晴れ、ときどき映画三昧

映画は時代を反映した疑似体験と総合娯楽。
マイペースで備忘録はまだまだ続きます。

『マンデラの名もなき看守』 80点

2010-08-25 14:56:36 | (欧州・アジア他) 2000~09

マンデラの名もなき看守

2007年/フランス=ドイツ=ベルギー=南アフリカ

差別することの罪の大きさ

総合★★★★☆ 80

ストーリー ★★★★☆80点

キャスト ★★★★☆85点

演出 ★★★★☆80点

ビジュアル ★★★★☆80点

音楽 ★★★★☆80点

「ペレ」「愛の風景」のベルギー監督ビレ・アウグストが、南アフリカの刑務官が書いた手記「さよならバファナ」をもとに、長年マンデラの看守を務めた刑務官の心の変遷を描いたヒューマンドラマ。
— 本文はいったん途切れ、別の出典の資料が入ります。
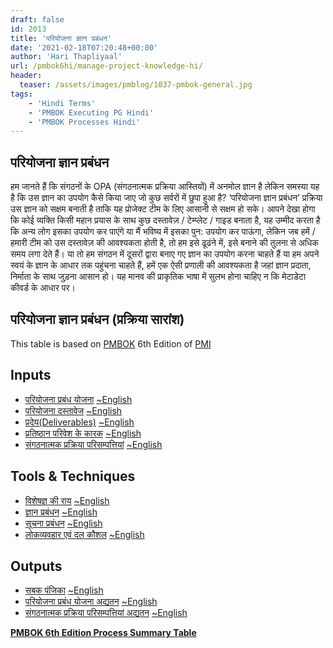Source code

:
 ```yaml
---
draft: false
id: 2013   
title: 'परियोजना ज्ञान प्रबंधन'
date: '2021-02-18T07:20:48+00:00'
author: 'Hari Thapliyaal'
url: /pmbok6hi/manage-project-knowledge-hi/
header:
  teaser: /assets/images/pmblog/1037-pmbok-general.jpg
tags:
    - 'Hindi Terms'
    - 'PMBOK Executing PG Hindi'
    - 'PMBOK Processes Hindi'
---
```


## परियोजना ज्ञान प्रबंधन

हम जानते हैं कि संगठनों के OPA (संगठनात्मक प्रक्रिया आस्तियों) में अनमोल ज्ञान है लेकिन समस्या यह है कि उस ज्ञान का उपयोग कैसे किया जाए जो कुछ सर्वरों में छुपा हुआ है? ‘परियोजना ज्ञान प्रबंधन’ प्रक्रिया उस ज्ञान को सक्षम बनाती है ताकि यह प्रोजेक्ट टीम के लिए आसानी से सक्षम हो सके। आपने देखा होगा कि कोई व्यक्ति किसी महान प्रयास के साथ कुछ दस्तावेज़ / टेम्प्लेट / गाइड बनाता है, यह उम्मीद करता है कि अन्य लोग इसका उपयोग कर पाएंगे या मैं भविष्य में इसका पुन: उपयोग कर पाऊंगा, लेकिन जब हमें / हमारी टीम को उस दस्तावेज़ की आवश्यकता होती है, तो हम इसे ढूढंने में, इसे बनाने की तुलना से अधिक समय लगा देते हैं। या तो हम संगठन में दूसरों द्वारा बनाए गए ज्ञान का उपयोग करना चाहते हैं या हम अपने स्वयं के ज्ञान के आधार तक पहुंचना चाहते हैं, हमें एक ऐसी प्रणाली की आवश्यकता है जहां ज्ञान प्रदाता, निर्माता के साथ जुड़ना आसान हो। यह मानव की प्राकृतिक भाषा में सुलभ होना चाहिए न कि मेटाडेटा कीवर्ड के आधार पर।

## परियोजना ज्ञान प्रबंधन (प्रक्रिया सारांश)

This table is based on [PMBOK](https://www.pmi.org/pmbok-guide-standards) 6th Edition of [PMI](https://www.pmi.org)

## Inputs

- [परियोजना प्रबंध योजना](/pmbok6hi/project-management-plan-hi) [~English](/pmbok6/Project-Management-Plan)
- [परियोजना दस्तावेज](/pmbok6hi/project-documents-hi) [~English](/pmbok6/Project-Documents)
- [प्रदेय(Deliverables)](/pmbok6hi/deliverables-hi) [~English](/pmbok6/Deliverables)
- [प्रतिष्ठान परिवेश के कारक](/pmbok6hi/enterprise-environmental-factors-hi) [~English](/pmbok6/Enterprise-Environmental-Factors)
- [संगठनात्मक प्रक्रिया परिसम्पत्तियां](/pmbok6hi/organizational-process-assets-hi) [~English](/pmbok6/Organizational-Process-Assets)

## Tools &amp; Techniques

- [विशेषज्ञ की राय](/pmbok6hi/expert-judgement-hi) [~English](/pmbok6/Expert-Judgement)
- [ज्ञान प्रबंधन](/pmbok6hi/knowledge-management-hi) [~English](/pmbok6/Knowledge-Management)
- [सूचना प्रबंधन](/pmbok6hi/information-management-hi) [~English](/pmbok6/Information-Management)
- [लोकव्यवहार एवं दल कौशल](/pmbok6hi/interpersonal-and-team-skills-hi) [~English](/pmbok6/Interpersonal-And-Team-Skills)

## Outputs

- [सबक पंजिका](/pmbok6hi/lessons-learned-register-hi) [~English](/pmbok6/Lessons-Learned-Register)
- [परियोजना प्रबंध योजना अद्यतन](/pmbok6hi/project-management-plan-updates-hi) [~English](/pmbok6/Project-Management-Plan-Updates)
- [संगठनात्मक प्रक्रिया परिसम्पत्तियां अद्यतन](/pmbok6hi/organizational-process-assets-updates-hi) [~English](/pmbok6/Organizational-Process-Assets-Updates)

**[PMBOK 6th Edition Process Summary Table](process-groups-and-processes-in-pmbok6/)**

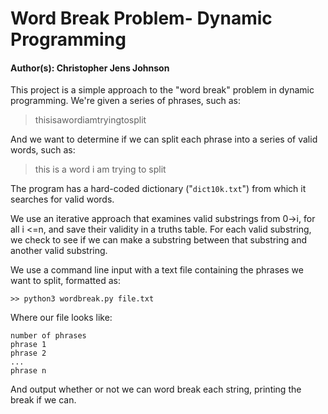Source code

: # Word Break Problem- Dynamic Programming

#### Author(s): Christopher Jens Johnson

This project is a simple approach to the "word break" problem in dynamic programming. We're given a series of phrases, such as:

> thisisawordiamtryingtosplit

And we want to determine if we can split each phrase into a series of valid words, such as:

> this is a word i am trying to split


The program has a hard-coded dictionary ("`dict10k.txt`") from which it searches for valid words.


We use an iterative approach that examines valid substrings from 0->i, for all i <=n, and save their validity in a truths table. For each valid substring, we check to see if we can make a substring between that substring and another valid substring.


We use a command line input with a text file containing the phrases we want to split, formatted as:

`>> python3 wordbreak.py file.txt`

Where our file looks like:

```
number of phrases
phrase 1
phrase 2
...
phrase n
```



And output whether or not we can word break each string, printing the break if we can.
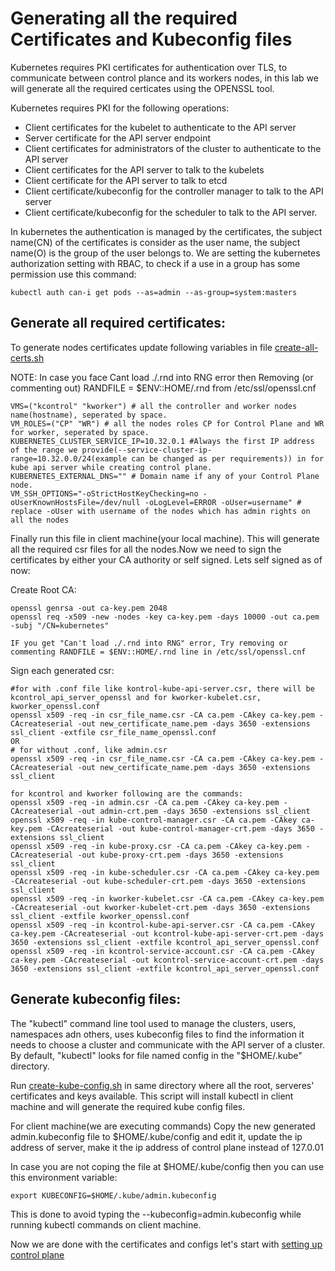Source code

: # Generating all the required Certificates and Kubeconfig files
Kubernetes requires PKI certificates for authentication over TLS, to communicate between control plance and its workers nodes, in this lab we will generate all the required certicates using the OPENSSL tool.

Kubernetes requires PKI for the following operations:
* Client certificates for the kubelet to authenticate to the API server
* Server certificate for the API server endpoint
* Client certificates for administrators of the cluster to authenticate to the API server
* Client certificates for the API server to talk to the kubelets
* Client certificate for the API server to talk to etcd
* Client certificate/kubeconfig for the controller manager to talk to the API server
* Client certificate/kubeconfig for the scheduler to talk to the API server.

In kubernetes the authentication is managed by the certificates, the subject name(CN) of the certificates is consider as the user name, the subject name(O) is the group of the user belongs to.
We are setting the kubernetes authorization setting with RBAC, to check if a use in a group has some permission use this command:
```
kubectl auth can-i get pods --as=admin --as-group=system:masters
```

## Generate all required certificates:

To generate nodes certificates update following variables in file [create-all-certs.sh](scripts/certs/create-all-certs.sh)

NOTE: In case you face Cant load ./.rnd into RNG error then Removing (or commenting out) RANDFILE = $ENV::HOME/.rnd from /etc/ssl/openssl.cnf

```
VMS=("kcontrol" "kworker") # all the controller and worker nodes name(hostname), seperated by space.
VM_ROLES=("CP" "WR") # all the nodes roles CP for Control Plane and WR for worker, seperated by space.
KUBERNETES_CLUSTER_SERVICE_IP=10.32.0.1 #Always the first IP address of the range we provide(--service-cluster-ip-range=10.32.0.0/24(example can be changed as per requirements)) in for kube api server while creating control plane.
KUBERNETES_EXTERNAL_DNS="" # Domain name if any of your Control Plane node.
VM_SSH_OPTIONS="-oStrictHostKeyChecking=no -oUserKnownHostsFile=/dev/null -oLogLevel=ERROR -oUser=username" # replace -oUser with username of the nodes which has admin rights on all the nodes
```

Finally run this file in client machine(your local machine). This will generate all the required csr files for all the nodes.Now we need to sign the certificates by either your CA authority or self signed. Lets self signed as of now:

Create Root CA:
```
openssl genrsa -out ca-key.pem 2048
openssl req -x509 -new -nodes -key ca-key.pem -days 10000 -out ca.pem -subj "/CN=kubernetes"

IF you get "Can't load ./.rnd into RNG" error, Try removing or commenting RANDFILE = $ENV::HOME/.rnd line in /etc/ssl/openssl.cnf
```
Sign each generated csr:
```
#for with .conf file like kontrol-kube-api-server.csr, there will be kcontrol_api_server_openssl and for kworker-kubelet.csr, kworker_openssl.conf
openssl x509 -req -in csr_file_name.csr -CA ca.pem -CAkey ca-key.pem -CAcreateserial -out new_certificate_name.pem -days 3650 -extensions ssl_client -extfile csr_file_name_openssl.conf
OR
# for without .conf, like admin.csr
openssl x509 -req -in csr_file_name.csr -CA ca.pem -CAkey ca-key.pem -CAcreateserial -out new_certificate_name.pem -days 3650 -extensions ssl_client

for kcontrol and kworker following are the commands:
openssl x509 -req -in admin.csr -CA ca.pem -CAkey ca-key.pem -CAcreateserial -out admin-crt.pem -days 3650 -extensions ssl_client
openssl x509 -req -in kube-control-manager.csr -CA ca.pem -CAkey ca-key.pem -CAcreateserial -out kube-control-manager-crt.pem -days 3650 -extensions ssl_client
openssl x509 -req -in kube-proxy.csr -CA ca.pem -CAkey ca-key.pem -CAcreateserial -out kube-proxy-crt.pem -days 3650 -extensions ssl_client
openssl x509 -req -in kube-scheduler.csr -CA ca.pem -CAkey ca-key.pem -CAcreateserial -out kube-scheduler-crt.pem -days 3650 -extensions ssl_client
openssl x509 -req -in kworker-kubelet.csr -CA ca.pem -CAkey ca-key.pem -CAcreateserial -out kworker-kubelet-crt.pem -days 3650 -extensions ssl_client -extfile kworker_openssl.conf
openssl x509 -req -in kcontrol-kube-api-server.csr -CA ca.pem -CAkey ca-key.pem -CAcreateserial -out kcontrol-kube-api-server-crt.pem -days 3650 -extensions ssl_client -extfile kcontrol_api_server_openssl.conf
openssl x509 -req -in kcontrol-service-account.csr -CA ca.pem -CAkey ca-key.pem -CAcreateserial -out kcontrol-service-account-crt.pem -days 3650 -extensions ssl_client -extfile kcontrol_api_server_openssl.conf

```

## Generate kubeconfig files:
The "kubectl" command line tool used to manage the clusters, users, namespaces adn others, uses kubeconfig files to find the information it needs to choose a cluster and communicate with the API server of a cluster. By default, "kubectl" looks for file named config in the "$HOME/.kube" directory.

Run [create-kube-config.sh](../scripts/certs/create-kube-config.sh) in same directory where all the root, serveres' certificates and keys available. This script will install kubectl in client machine and will generate the required kube config files.


For client machine(we are executing commands) Copy the new generated admin.kubeconfig file to $HOME/.kube/config and edit it, update the ip address of server, make it the ip address of control plane instead of 127.0.01

In case you are not coping the file at $HOME/.kube/config then you can use this environment variable:
```
export KUBECONFIG=$HOME/.kube/admin.kubeconfig
```

This is done to avoid typing the --kubeconfig=admin.kubeconfig while running kubectl commands on client machine.

Now we are done with the certificates and configs let's start with [setting up control plane](02-setup-control-plane.md)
「マンデラ・・・」は邦題である。
子供の頃コーサ人の幼馴染バファナと遊んでいたジェームズ・グレゴリー(ジョセフ・ファインズ)。長じて刑務官となって妻グロリア(ダイアン・クルーガー)と子供2人とともにロベン島に赴任。任務は黒人テロリスト、ネルソン・マンデラ(デニス・ヘイスバート)の看守となる。
歴史的に悪評高いアパルトヘイトが公然と南アの正義として行われていた時代、白人であるグレゴリー夫妻は差別する側にいたので、子供たちにも当然のように正義として教える。子供の純粋な目は不平等だと映ってしまう。さすが文部省推薦映画だ。
物語はマンデラに触れるたびにその大きさを感じるジェームズがヒトとして当然行うべき思いやりが仕事上離反行為となり、地域の白人コミュニティから疎外される皮肉な現象をエピソードを交えながら進んでゆく。
このあたりは事実がもとなので、ドラマチックな2人の交流があったというより、マンデラのいうアフリカ民族会議の「自由憲章」に感化されたジェームズの心の変遷ぶりが中心となる。
ジェームズ役のJ・ファインズは久しぶりの好演で、良識ある刑務官として<傍観者ではなく歴史の1ページを飾る証人役>を果たした誠実な人柄がにじみでていた。
マンデラ役のD・ヘイスバートは「24」の大統領役や「エデンより彼方に」の黒人庭師でおなじみだが、今回は背中で人柄を示すような受け身の演技。実際のマンデラはむしろ「インビクタス・負けざる者たち」のモーガン・フリーマンのほうがイメージに近い。
ジェームズの妻を演じたD・クルーガーは美容師で夫の出世と子供たちの幸せを願う極めて通俗的な女から、差別される立場になると夫を支え、息子を亡くしても毅然としたふるまいなどある意味ではこの作品のキイになっている。何よりも若くて美しいのでどうしても点が甘くなる。